▶ **INFORMATION SUPPLIED**:

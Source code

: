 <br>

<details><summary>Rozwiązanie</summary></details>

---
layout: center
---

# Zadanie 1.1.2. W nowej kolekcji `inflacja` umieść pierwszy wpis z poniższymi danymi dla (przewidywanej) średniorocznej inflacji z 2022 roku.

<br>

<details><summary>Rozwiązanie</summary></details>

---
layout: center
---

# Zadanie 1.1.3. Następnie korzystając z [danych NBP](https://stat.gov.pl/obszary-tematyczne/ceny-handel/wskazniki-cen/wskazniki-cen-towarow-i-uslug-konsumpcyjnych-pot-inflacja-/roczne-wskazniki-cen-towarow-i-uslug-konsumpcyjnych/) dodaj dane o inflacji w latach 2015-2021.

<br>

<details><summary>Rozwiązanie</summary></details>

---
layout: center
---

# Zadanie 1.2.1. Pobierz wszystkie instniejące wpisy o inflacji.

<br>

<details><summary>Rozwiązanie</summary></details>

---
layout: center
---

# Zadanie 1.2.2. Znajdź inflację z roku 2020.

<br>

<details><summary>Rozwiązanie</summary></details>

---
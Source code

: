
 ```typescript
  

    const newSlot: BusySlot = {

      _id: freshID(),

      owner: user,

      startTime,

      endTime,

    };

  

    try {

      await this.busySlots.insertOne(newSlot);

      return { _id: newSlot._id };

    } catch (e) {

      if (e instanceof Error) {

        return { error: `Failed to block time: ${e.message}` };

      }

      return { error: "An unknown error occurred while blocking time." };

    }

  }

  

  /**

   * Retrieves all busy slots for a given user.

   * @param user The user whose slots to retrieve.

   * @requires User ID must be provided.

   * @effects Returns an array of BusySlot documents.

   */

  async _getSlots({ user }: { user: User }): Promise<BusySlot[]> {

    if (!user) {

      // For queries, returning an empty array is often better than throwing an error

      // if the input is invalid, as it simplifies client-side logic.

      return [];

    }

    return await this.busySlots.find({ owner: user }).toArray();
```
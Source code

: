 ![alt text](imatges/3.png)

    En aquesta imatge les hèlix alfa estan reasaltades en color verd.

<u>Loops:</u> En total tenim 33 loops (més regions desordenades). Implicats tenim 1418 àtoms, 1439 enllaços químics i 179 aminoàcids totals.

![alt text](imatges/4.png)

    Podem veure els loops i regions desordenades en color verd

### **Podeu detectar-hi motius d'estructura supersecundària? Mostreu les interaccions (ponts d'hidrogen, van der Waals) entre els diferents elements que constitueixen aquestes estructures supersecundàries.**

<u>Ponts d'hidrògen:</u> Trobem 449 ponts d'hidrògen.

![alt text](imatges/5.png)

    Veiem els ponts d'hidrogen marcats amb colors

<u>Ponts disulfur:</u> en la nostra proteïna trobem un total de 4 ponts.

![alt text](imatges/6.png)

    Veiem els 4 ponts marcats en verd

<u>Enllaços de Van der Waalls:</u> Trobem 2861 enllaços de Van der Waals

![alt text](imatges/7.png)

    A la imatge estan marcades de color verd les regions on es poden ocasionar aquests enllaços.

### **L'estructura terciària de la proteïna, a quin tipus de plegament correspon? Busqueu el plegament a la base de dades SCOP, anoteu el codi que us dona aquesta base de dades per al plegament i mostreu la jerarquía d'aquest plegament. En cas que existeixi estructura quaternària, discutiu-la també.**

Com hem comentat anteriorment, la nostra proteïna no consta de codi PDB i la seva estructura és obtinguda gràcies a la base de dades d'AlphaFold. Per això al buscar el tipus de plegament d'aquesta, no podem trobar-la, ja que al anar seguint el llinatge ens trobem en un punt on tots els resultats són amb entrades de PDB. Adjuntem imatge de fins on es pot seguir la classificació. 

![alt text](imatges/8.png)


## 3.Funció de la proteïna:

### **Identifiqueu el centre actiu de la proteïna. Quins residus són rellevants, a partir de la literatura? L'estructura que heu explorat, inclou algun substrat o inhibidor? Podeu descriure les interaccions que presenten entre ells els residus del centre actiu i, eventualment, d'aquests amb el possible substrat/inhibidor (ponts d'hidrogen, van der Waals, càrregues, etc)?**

▶ **EXERCISE OBJECTIVE**:
In full and without error, retype the entries above.

▶ **RESPONSE TO THE TASK**:
Source code

: <br>

<details><summary>Rozwiązanie</summary></details>

---
layout: center
---

# Zadanie 1.1.2. W nowej kolekcji `inflacja` umieść pierwszy wpis z poniższymi danymi dla (przewidywanej) średniorocznej inflacji z 2022 roku.

<br>

<details><summary>Rozwiązanie</summary></details>

---
layout: center
---

# Zadanie 1.1.3. Następnie korzystając z [danych NBP](https://stat.gov.pl/obszary-tematyczne/ceny-handel/wskazniki-cen/wskazniki-cen-towarow-i-uslug-konsumpcyjnych-pot-inflacja-/roczne-wskazniki-cen-towarow-i-uslug-konsumpcyjnych/) dodaj dane o inflacji w latach 2015-2021.

<br>

<details><summary>Rozwiązanie</summary></details>

---
layout: center
---

# Zadanie 1.2.1. Pobierz wszystkie instniejące wpisy o inflacji.

<br>

<details><summary>Rozwiązanie</summary></details>

---
layout: center
---

# Zadanie 1.2.2. Znajdź inflację z roku 2020.

<br>

<details><summary>Rozwiązanie</summary></details>

---
Source code

:
 ```typescript
  

    const newSlot: BusySlot = {

      _id: freshID(),

      owner: user,

      startTime,

      endTime,

    };

  

    try {

      await this.busySlots.insertOne(newSlot);

      return { _id: newSlot._id };

    } catch (e) {

      if (e instanceof Error) {

        return { error: `Failed to block time: ${e.message}` };

      }

      return { error: "An unknown error occurred while blocking time." };

    }

  }

  

  /**

   * Retrieves all busy slots for a given user.

   * @param user The user whose slots to retrieve.

   * @requires User ID must be provided.

   * @effects Returns an array of BusySlot documents.

   */

  async _getSlots({ user }: { user: User }): Promise<BusySlot[]> {

    if (!user) {

      // For queries, returning an empty array is often better than throwing an error

      // if the input is invalid, as it simplifies client-side logic.

      return [];

    }

    return await this.busySlots.find({ owner: user }).toArray();
```
Source code

: ![alt text](imatges/3.png)

    En aquesta imatge les hèlix alfa estan reasaltades en color verd.

<u>Loops:</u> En total tenim 33 loops (més regions desordenades). Implicats tenim 1418 àtoms, 1439 enllaços químics i 179 aminoàcids totals.

![alt text](imatges/4.png)

    Podem veure els loops i regions desordenades en color verd

### **Podeu detectar-hi motius d'estructura supersecundària? Mostreu les interaccions (ponts d'hidrogen, van der Waals) entre els diferents elements que constitueixen aquestes estructures supersecundàries.**

<u>Ponts d'hidrògen:</u> Trobem 449 ponts d'hidrògen.

![alt text](imatges/5.png)

    Veiem els ponts d'hidrogen marcats amb colors

<u>Ponts disulfur:</u> en la nostra proteïna trobem un total de 4 ponts.

![alt text](imatges/6.png)

    Veiem els 4 ponts marcats en verd

<u>Enllaços de Van der Waalls:</u> Trobem 2861 enllaços de Van der Waals

![alt text](imatges/7.png)

    A la imatge estan marcades de color verd les regions on es poden ocasionar aquests enllaços.

### **L'estructura terciària de la proteïna, a quin tipus de plegament correspon? Busqueu el plegament a la base de dades SCOP, anoteu el codi que us dona aquesta base de dades per al plegament i mostreu la jerarquía d'aquest plegament. En cas que existeixi estructura quaternària, discutiu-la també.**

Com hem comentat anteriorment, la nostra proteïna no consta de codi PDB i la seva estructura és obtinguda gràcies a la base de dades d'AlphaFold. Per això al buscar el tipus de plegament d'aquesta, no podem trobar-la, ja que al anar seguint el llinatge ens trobem en un punt on tots els resultats són amb entrades de PDB. Adjuntem imatge de fins on es pot seguir la classificació. 

![alt text](imatges/8.png)


## 3.Funció de la proteïna:

### **Identifiqueu el centre actiu de la proteïna. Quins residus són rellevants, a partir de la literatura? L'estructura que heu explorat, inclou algun substrat o inhibidor? Podeu descriure les interaccions que presenten entre ells els residus del centre actiu i, eventualment, d'aquests amb el possible substrat/inhibidor (ponts d'hidrogen, van der Waals, càrregues, etc)?**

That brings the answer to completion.